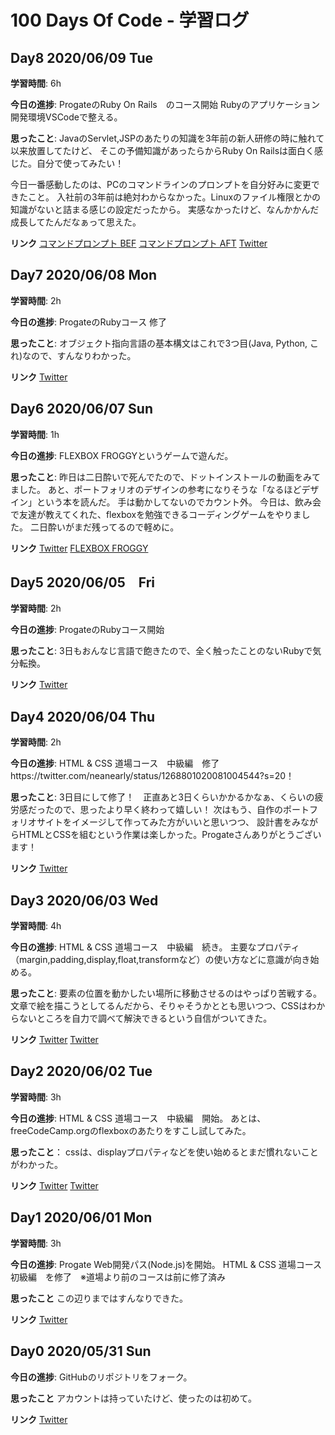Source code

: <script src="https://cdn.jsdelivr.net/npm/marked/marked.min.js"></script>

# 100 Days Of Code - 学習ログ

## Day8 2020/06/09 Tue
**学習時間**: 6h

**今日の進捗**: ProgateのRuby On Rails　のコース開始
Rubyのアプリケーション開発環境VSCodeで整える。

**思ったこと**: JavaのServlet,JSPのあたりの知識を3年前の新人研修の時に触れて以来放置してたけど、
そこの予備知識があったらからRuby On Railsは面白く感じた。自分で使ってみたい！

今日一番感動したのは、PCのコマンドラインのプロンプトを自分好みに変更できたこと。
入社前の3年前は絶対わからなかった。Linuxのファイル権限とかの知識がないと詰まる感じの設定だったから。
実感なかったけど、なんかかんだ成長してたんだなぁって思えた。

**リンク**
[コマンドプロンプト BEF](https://twitter.com/neanearly/status/1270131830281269249?s=20)
[コマンドプロンプト AFT](https://twitter.com/neanearly/status/1270163105327136768?s=20)
[Twitter](https://twitter.com/neanearly/status/1270247047619211266?s=20)

## Day7 2020/06/08 Mon
**学習時間**: 2h

**今日の進捗**: ProgateのRubyコース 修了

**思ったこと**: オブジェクト指向言語の基本構文はこれで3つ目(Java, Python, これ)なので、すんなりわかった。

**リンク**
[Twitter](https://twitter.com/neanearly/status/1269952336643813377?s=20)

## Day6 2020/06/07 Sun
**学習時間**: 1h

**今日の進捗**: FLEXBOX FROGGYというゲームで遊んだ。

**思ったこと**: 昨日は二日酔いで死んでたので、ドットインストールの動画をみてました。
あと、ポートフォリオのデザインの参考になりそうな「なるほどデザイン」という本を読んだ。
手は動かしてないのでカウント外。
今日は、飲み会で友達が教えてくれた、flexboxを勉強できるコーディングゲームをやりました。
二日酔いがまだ残ってるので軽めに。

**リンク**
[Twitter](https://twitter.com/neanearly/status/1269550800457482241?s=20)
[FLEXBOX FROGGY](https://flexboxfroggy.com/#ja)

## Day5 2020/06/05　Fri
**学習時間**: 2h

**今日の進捗**: ProgateのRubyコース開始

**思ったこと**: 3日もおんなじ言語で飽きたので、全く触ったことのないRubyで気分転換。

**リンク**
[Twitter](https://twitter.com/neanearly/status/1268801020081004544?s=20)

## Day4 2020/06/04 Thu
**学習時間**: 2h

**今日の進捗**: HTML & CSS 道場コース　中級編　修了https://twitter.com/neanearly/status/1268801020081004544?s=20！

**思ったこと**: 3日目にして修了！　正直あと3日くらいかかるかなぁ、くらいの疲労感だったので、思ったより早く終わって嬉しい！
次はもう、自作のポートフォリオサイトをイメージして作ってみた方がいいと思いつつ、
設計書をみながらHTMLとCSSを組むという作業は楽しかった。Progateさんありがとうございます！

**リンク**
[Twitter](https://twitter.com/neanearly/status/1268514881562525696?s=20)

## Day3 2020/06/03 Wed
**学習時間**: 4h

**今日の進捗**: HTML & CSS 道場コース　中級編　続き。
主要なプロパティ（margin,padding,display,float,transformなど）の使い方などに意識が向き始める。

**思ったこと**: 要素の位置を動かしたい場所に移動させるのはやっぱり苦戦する。
文章で絵を描こうとしてるんだから、そりゃそうかととも思いつつ、CSSはわからないところを自力で調べて解決できるという自信がついてきた。

**リンク**
[Twitter](https://twitter.com/neanearly/status/1268002391938314242?s=20)
[Twitter](https://twitter.com/neanearly/status/1268154667059433474?s=20)

## Day2 2020/06/02 Tue
**学習時間**: 3h

**今日の進捗**: HTML & CSS 道場コース　中級編　開始。
あとは、freeCodeCamp.orgのflexboxのあたりをすこし試してみた。

**思ったこと**： cssは、displayプロパティなどを使い始めるとまだ慣れないことがわかった。

**リンク**
[Twitter](https://twitter.com/neanearly/status/1267677642402103296?s=20)
[Twitter](https://twitter.com/neanearly/status/1267747538242637824?s=20)

## Day1 2020/06/01 Mon
**学習時間**: 3h

**今日の進捗**: Progate Web開発パス(Node.js)を開始。
HTML & CSS 道場コース　初級編　を修了　※道場より前のコースは前に修了済み

**思ったこと** この辺りまではすんなりできた。

**リンク**
[Twitter](https://twitter.com/neanearly/status/1267439600034668544?s=20)

## Day0 2020/05/31 Sun

**今日の進捗**: GitHubのリポジトリをフォーク。

**思ったこと** アカウントは持っていたけど、使ったのは初めて。

**リンク** [Twitter](https://twitter.com/neanearly/status/1267101954074796032?s=20)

+---+

Problem to work on: Copy here each line of the preceding records with "今日の進捗" in it.

Answer space:
**今日の進捗**: ProgateのRuby On Rails　のコース開始
**今日の進捗**: ProgateのRubyコース 修了
**今日の進捗**: FLEXBOX FROGGYというゲームで遊んだ。
**今日の進捗**: ProgateのRubyコース開始
**今日の進捗**: HTML & CSS 道場コース　中級編　修了https://twitter.com/neanearly/status/1268801020081004544?s=20！
**今日の進捗**: HTML & CSS 道場コース　中級編　続き。
**今日の進捗**: HTML & CSS 道場コース　中級編　開始。
**今日の進捗**: Progate Web開発パス(Node.js)を開始。
**今日の進捗**: GitHubのリポジトリをフォーク。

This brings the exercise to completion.